Credit: Mercury Press/Caters

"He tried a kitchen fork handle [to get it out], which we won't be using again, and said he could feel it at one point but that it was too far up - it was a goner," Emma said. "He tried barbecue prongs too but after a certain point - after an hour of trying - we knew we're going to have to go to hospital. We were both a bit shocked."

She had to be rushed to hospital to have the pink pleasure tool manually extracted.

It seems that nowadays dildos are a lot more prevalent than ever before. So much so that people often mistake everyday objects for them.

Take Shelby from New Orleans, for example. She took one look at what her mother had got her for Christmas, after emphatically unwrapping it, and let out a whelp, because she first thought it was a dildo.

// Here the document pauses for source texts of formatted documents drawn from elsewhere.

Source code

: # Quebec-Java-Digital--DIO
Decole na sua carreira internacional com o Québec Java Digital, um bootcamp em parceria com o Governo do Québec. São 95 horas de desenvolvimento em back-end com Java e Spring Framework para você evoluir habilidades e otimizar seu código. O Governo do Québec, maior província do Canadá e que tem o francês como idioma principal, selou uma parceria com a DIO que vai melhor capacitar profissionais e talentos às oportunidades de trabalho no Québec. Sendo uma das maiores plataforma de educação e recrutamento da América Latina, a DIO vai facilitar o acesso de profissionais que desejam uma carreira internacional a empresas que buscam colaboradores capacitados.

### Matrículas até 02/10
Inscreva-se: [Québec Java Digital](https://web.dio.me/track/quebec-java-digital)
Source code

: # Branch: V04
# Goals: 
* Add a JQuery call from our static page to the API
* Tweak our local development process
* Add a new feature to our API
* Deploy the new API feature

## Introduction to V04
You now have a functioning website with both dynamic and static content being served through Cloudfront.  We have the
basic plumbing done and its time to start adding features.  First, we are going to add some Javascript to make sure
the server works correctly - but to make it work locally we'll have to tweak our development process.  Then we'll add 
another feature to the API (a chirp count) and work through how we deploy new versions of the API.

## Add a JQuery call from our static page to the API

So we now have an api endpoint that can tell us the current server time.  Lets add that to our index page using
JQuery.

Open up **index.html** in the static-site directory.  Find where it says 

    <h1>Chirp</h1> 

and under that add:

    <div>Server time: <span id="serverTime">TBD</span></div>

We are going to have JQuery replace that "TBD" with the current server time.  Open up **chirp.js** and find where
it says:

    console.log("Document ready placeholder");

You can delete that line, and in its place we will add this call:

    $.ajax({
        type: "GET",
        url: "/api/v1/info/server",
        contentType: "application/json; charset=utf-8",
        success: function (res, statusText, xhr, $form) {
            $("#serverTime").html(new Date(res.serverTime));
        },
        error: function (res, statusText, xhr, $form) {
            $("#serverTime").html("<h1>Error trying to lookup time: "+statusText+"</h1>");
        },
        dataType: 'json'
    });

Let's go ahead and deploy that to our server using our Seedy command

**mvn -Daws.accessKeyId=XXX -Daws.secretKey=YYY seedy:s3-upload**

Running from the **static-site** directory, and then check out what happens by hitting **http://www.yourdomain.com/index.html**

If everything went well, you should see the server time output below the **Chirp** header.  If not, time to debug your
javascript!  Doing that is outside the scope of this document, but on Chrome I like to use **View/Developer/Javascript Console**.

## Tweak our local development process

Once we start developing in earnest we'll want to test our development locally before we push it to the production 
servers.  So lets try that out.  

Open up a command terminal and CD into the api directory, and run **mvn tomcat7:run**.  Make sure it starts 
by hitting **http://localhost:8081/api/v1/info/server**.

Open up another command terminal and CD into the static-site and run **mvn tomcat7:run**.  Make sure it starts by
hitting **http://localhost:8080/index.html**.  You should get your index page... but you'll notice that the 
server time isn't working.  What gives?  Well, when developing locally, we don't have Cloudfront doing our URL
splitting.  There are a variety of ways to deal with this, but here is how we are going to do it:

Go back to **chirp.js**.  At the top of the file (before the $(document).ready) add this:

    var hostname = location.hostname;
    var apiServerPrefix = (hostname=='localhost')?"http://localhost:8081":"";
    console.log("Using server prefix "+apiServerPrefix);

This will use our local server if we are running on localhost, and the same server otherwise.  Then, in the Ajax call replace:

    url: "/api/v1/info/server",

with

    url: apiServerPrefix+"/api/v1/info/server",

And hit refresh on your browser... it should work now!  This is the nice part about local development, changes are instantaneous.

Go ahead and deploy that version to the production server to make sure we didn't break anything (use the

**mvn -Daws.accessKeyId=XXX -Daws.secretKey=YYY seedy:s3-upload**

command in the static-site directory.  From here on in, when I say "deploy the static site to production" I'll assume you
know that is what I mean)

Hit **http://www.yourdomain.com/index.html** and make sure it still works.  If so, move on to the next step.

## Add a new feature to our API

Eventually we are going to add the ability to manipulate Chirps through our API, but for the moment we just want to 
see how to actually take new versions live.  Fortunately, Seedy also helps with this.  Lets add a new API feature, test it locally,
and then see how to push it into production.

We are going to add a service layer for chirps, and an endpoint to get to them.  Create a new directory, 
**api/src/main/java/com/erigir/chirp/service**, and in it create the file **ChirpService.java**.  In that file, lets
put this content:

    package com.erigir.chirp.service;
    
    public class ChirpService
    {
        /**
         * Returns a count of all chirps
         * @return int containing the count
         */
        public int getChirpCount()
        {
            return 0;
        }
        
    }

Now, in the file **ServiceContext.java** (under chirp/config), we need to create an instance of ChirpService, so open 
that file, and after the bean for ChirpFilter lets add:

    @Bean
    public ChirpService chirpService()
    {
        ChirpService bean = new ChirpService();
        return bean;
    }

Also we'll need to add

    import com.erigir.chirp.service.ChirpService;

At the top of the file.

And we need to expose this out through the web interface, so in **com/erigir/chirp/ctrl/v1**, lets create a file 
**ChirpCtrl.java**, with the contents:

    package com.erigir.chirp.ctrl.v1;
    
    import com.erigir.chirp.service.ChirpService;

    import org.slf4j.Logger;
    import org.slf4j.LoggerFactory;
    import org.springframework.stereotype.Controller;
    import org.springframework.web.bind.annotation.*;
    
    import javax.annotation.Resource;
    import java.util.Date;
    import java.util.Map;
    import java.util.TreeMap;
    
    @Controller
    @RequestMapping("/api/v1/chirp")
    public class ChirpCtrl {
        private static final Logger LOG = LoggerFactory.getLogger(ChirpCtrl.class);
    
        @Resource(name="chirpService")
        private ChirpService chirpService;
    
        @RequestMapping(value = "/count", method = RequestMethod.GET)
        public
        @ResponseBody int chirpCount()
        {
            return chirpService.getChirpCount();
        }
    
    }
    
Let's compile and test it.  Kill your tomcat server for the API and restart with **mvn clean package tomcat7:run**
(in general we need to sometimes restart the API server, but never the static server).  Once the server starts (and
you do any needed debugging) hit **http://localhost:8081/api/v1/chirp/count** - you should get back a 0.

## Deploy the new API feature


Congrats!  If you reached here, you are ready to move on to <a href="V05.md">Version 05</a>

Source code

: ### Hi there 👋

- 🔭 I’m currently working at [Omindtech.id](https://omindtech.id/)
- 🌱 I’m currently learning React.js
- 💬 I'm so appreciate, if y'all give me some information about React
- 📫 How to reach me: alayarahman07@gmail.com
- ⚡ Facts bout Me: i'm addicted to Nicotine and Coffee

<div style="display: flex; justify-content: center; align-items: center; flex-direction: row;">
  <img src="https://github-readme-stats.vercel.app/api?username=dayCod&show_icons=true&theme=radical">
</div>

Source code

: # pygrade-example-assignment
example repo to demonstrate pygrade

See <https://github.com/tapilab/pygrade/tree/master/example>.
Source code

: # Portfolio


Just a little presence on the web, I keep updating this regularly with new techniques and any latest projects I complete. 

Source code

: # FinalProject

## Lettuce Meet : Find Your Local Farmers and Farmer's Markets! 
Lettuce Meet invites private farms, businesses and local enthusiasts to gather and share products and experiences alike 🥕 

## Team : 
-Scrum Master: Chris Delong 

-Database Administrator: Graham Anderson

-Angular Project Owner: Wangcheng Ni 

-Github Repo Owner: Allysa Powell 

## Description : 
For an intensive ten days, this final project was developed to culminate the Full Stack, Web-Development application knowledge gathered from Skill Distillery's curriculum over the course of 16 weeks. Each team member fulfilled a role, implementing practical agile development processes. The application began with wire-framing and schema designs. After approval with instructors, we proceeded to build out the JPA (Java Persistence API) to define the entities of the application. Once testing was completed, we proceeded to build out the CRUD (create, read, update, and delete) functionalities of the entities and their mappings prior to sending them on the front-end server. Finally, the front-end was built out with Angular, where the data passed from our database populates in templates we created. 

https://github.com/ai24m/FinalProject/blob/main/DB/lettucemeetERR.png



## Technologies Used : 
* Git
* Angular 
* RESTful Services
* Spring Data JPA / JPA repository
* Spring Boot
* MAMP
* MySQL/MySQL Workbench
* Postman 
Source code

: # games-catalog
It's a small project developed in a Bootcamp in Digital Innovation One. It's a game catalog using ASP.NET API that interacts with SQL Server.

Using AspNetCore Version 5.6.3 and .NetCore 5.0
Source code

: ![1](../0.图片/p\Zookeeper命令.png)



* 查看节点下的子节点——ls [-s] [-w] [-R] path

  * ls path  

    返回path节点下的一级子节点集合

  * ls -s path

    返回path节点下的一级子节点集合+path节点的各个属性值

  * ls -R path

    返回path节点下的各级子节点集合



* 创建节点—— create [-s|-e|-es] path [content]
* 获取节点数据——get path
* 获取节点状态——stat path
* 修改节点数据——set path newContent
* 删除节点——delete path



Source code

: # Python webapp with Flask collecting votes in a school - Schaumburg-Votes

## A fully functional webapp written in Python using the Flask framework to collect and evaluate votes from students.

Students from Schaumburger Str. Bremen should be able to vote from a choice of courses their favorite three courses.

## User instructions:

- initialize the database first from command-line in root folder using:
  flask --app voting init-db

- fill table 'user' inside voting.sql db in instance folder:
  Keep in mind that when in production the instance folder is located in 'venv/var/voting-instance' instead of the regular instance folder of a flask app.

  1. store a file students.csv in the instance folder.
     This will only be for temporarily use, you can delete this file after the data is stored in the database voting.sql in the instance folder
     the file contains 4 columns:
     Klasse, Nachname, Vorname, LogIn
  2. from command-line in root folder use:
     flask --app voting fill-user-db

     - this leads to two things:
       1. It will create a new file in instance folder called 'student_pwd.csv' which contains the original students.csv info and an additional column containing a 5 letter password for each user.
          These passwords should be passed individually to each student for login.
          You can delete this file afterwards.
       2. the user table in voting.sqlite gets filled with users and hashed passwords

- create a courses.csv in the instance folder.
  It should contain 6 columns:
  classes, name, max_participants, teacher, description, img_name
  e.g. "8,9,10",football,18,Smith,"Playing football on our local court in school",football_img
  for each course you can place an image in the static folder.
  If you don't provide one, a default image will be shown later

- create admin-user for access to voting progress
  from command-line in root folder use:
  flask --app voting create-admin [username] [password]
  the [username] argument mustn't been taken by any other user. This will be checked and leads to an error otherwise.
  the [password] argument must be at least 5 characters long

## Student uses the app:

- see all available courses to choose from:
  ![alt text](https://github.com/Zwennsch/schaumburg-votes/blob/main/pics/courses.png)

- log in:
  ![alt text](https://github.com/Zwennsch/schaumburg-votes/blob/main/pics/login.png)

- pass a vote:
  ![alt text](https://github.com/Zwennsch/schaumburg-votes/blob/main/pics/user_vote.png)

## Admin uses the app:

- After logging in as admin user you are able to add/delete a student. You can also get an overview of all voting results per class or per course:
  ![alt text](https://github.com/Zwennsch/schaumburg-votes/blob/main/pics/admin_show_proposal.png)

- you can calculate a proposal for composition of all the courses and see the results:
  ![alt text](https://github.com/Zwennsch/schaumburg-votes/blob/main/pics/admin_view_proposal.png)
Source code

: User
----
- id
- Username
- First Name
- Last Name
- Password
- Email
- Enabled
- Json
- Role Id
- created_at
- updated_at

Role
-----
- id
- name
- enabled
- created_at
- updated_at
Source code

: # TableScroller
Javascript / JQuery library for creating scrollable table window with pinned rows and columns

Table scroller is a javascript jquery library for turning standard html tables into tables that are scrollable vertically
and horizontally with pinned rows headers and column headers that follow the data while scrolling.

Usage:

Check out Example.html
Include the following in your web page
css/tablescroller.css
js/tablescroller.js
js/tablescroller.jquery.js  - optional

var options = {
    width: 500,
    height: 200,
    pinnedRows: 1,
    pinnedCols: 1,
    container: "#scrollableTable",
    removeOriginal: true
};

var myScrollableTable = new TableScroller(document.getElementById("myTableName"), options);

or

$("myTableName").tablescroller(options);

It turns out, though, after some explanation, it was a cup holder.

However, at the age 18, Shelby had other things on her mind and was mortified that her mother even considered buying her a sex toy.

"When I opened the gift, I opened it upside down," she told Elite Daily. "That was unfortunate. I stared at it for a really long time trying to process the gift as ANYTHING other than a dildo, but there was nothing else I could think of. I sat there wide-eyed for a really long time; my family was actually worried."

Shelby's mum insists she didn't do it on purpose, and genuinely tried to find a respectable cup holder. Her grandma, on the other hand, said it can be used for "business in the morning, fun at night."

You can get them pretty much anywhere these days, to be fair.

Poundland now not only sells bags of sweets that you haven't eaten since 2001, but sex toys for those both stuck for money and hellbent on a bit of Thursday night muffin buffin'.

The range was even reviewed on Channel 4's raunchfest Sex Box by sexologist Goedele Liekens, who spoke positively of the £1 dildo in particular, saying it was, "no different to something that you would pay about a hundred pounds for."

A Poundland spokesperson said: "The item is merchandised on the top shelf, out of the reach of children, within the health and beauty section."

What a world we live in, where we can buy sex toys for only £1.